Partnership to promote manufacturing
MARIETTA — Although economic development thinkers dream of attracting manufacturing plants – and their high-paying, stable jobs – with tax breaks, shovel-ready property and robust infrastructure, those perks aren’t at the top of the list for manufacturing firms.
Their No. 1 concern is people.
“The biggest issue in Ohio is workforce,” Eric Burkland, president of the Ohio Manufacturers Association, said recently. “It’s finding, recruiting and developing talent in manufacturing at every level, from entry level production through highly skilled technician jobs.”
Burkland was in Marietta last week to attend a meeting with industry and education leaders at Washington State Community College aimed at establishing an Appalachian regional project to promote manufacturing careers.
The OMA has done this successfully in other parts of the state, notably in the northeast, where the Mahoning Valley Manufacturers Coalition, now in operation for seven years, is considered the gold standard for such efforts.
“It’s a manufacturer-led effort to quantify the occupations in demand currently and in the near-term future, and work with partners, school and government to map the workforce assets and work together to recruit young people,” he said.
In October, jobs in the production, transportation and materials handling occupations – of which manufacturing jobs are a part — hit an 18-year high, according to Bureau of Labor Statistics data, closing in on the record set in 2000 of more than 20 million jobs. Although Washington State Community College and the public K-12 school system through the Washington County Career Center have made determined efforts to partner with skilled trade unions and manufacturing concerns, the shortage of workers has put a lid on industrial expansion in the region.
Burkland said the Department of Labor has committed $150 million in support of apprenticeship programs for next year, and the formation of a regional manufacturing coalition in the Appalachian area of Ohio will position the organization to acquire some of that funding, possibly as much as $1 million for intense workforce development in the region.
“That’s another reason to form these partnerships, we’ll be better prepared to go after these resources,” he said.
Attracting young people to careers in manufacturing is a challenge, he admitted.
“We need to do a better job communicating to young people and their parents what opportunities are in manufacturing. There are a lot of stereotypical images, that it’s dirty and boring, that just aren’t true anymore,” he said. “These are high-paying jobs with great benefits, lots of variety and diversity in the jobs, development opportunities for certificates and degrees. The technology is just exploding, and these careers are becoming very exciting.”
To promote these aspects of manufacturing careers, the OMA has launched Making Ohio, a one-stop information program intended to draw young people into manufacturing careers.
The meeting at Washington State Community College included the OMA, college representatives, U.S. Rep.
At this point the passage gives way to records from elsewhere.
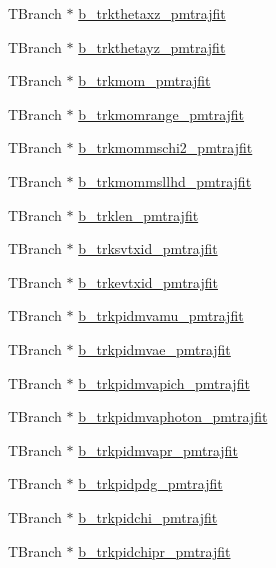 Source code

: \begin{DoxyCompactItemize}
\item 
T\-Branch $\ast$ \hyperlink{classanatree_a9606a4cfabbb7b0adfcef803d6db1131}{b\-\_\-trkthetaxz\-\_\-pmtrajfit}
\item 
T\-Branch $\ast$ \hyperlink{classanatree_a219a796f1d82ae675f90bb95d61d9e65}{b\-\_\-trkthetayz\-\_\-pmtrajfit}
\item 
T\-Branch $\ast$ \hyperlink{classanatree_a781605818c6f79fcf0c72bb92e4afb45}{b\-\_\-trkmom\-\_\-pmtrajfit}
\item 
T\-Branch $\ast$ \hyperlink{classanatree_a430966eda9ee3cf3962961fe2bd6e1bc}{b\-\_\-trkmomrange\-\_\-pmtrajfit}
\item 
T\-Branch $\ast$ \hyperlink{classanatree_a557be6df8e770fb10e08bd2d01324af9}{b\-\_\-trkmommschi2\-\_\-pmtrajfit}
\item 
T\-Branch $\ast$ \hyperlink{classanatree_ab136c765473d3eeaa83e913d1cf7a844}{b\-\_\-trkmommsllhd\-\_\-pmtrajfit}
\item 
T\-Branch $\ast$ \hyperlink{classanatree_a1184afcee9212f636e62a54a4adb7f3c}{b\-\_\-trklen\-\_\-pmtrajfit}
\item 
T\-Branch $\ast$ \hyperlink{classanatree_aefc586e24cd56120d09725a6de46a4ac}{b\-\_\-trksvtxid\-\_\-pmtrajfit}
\item 
T\-Branch $\ast$ \hyperlink{classanatree_a2213c41f2c43fb483c8209689c99fc8c}{b\-\_\-trkevtxid\-\_\-pmtrajfit}
\item 
T\-Branch $\ast$ \hyperlink{classanatree_af25f24668d25368a9bf068a008a72021}{b\-\_\-trkpidmvamu\-\_\-pmtrajfit}
\item 
T\-Branch $\ast$ \hyperlink{classanatree_a63a9deeb4d5292fc52be7c3cd0e9a315}{b\-\_\-trkpidmvae\-\_\-pmtrajfit}
\item 
T\-Branch $\ast$ \hyperlink{classanatree_a8408bbce06d2e4f22c75ebe5f3370892}{b\-\_\-trkpidmvapich\-\_\-pmtrajfit}
\item 
T\-Branch $\ast$ \hyperlink{classanatree_a3b7f84588633763988e73c91b6fbd9ef}{b\-\_\-trkpidmvaphoton\-\_\-pmtrajfit}
\item 
T\-Branch $\ast$ \hyperlink{classanatree_ac793badcec7bba686785d6f9b2b2c746}{b\-\_\-trkpidmvapr\-\_\-pmtrajfit}
\item 
T\-Branch $\ast$ \hyperlink{classanatree_aa08aff9328f4f4ef62d0e102e49bc7c2}{b\-\_\-trkpidpdg\-\_\-pmtrajfit}
\item 
T\-Branch $\ast$ \hyperlink{classanatree_a51107d835cbb9642a5764d9945f63d9c}{b\-\_\-trkpidchi\-\_\-pmtrajfit}
\item 
T\-Branch $\ast$ \hyperlink{classanatree_ac5a1d422dd967dfe00e3645d422ce49e}{b\-\_\-trkpidchipr\-\_\-pmtrajfit}

\end{DoxyCompactItemize}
Bill Johnson and a consultant from Thomas P. Miller Associates of Indianapolis, which helped launch the Mahoning Valley coalition.
Jessica Borza, a strategic advisor with Thomas P. Miller who led the Mahoning Valley effort, said Thursday the effort in Appalachia will expand partnerships.
“We really want to lift up the things that are working, but we need a more cohesive marketing strategy to promote these programs,” she said. “In the Mahoning Valley, we do speaking engagements and market this across the state.”
Filling workforce needs is critical for manufacturers, she said.
“We haven’t taken a deep dive into southeast Ohio, but we know that the needs include machinists, industrial maintenance workers, welders, production workers,” she said. “The real challenge is supporting the needs of customers and businesses in light of retirements from the labor force.”
Expansion is being held back by the shortages, she said.
“Manufacturers tell us that if they could find ‘x’ number of workers, we could take on more business. In fact, that’s why the Ohio Manufacturers Association chose to take this on as a priority, because it’s such a critical need,” she said.
The meeting at the college was a preliminary session, Burkland said.
“We’ll have another meeting soon to establish the partnership,” he said. “It’s in the early formation stages, and I’m really excited about it.”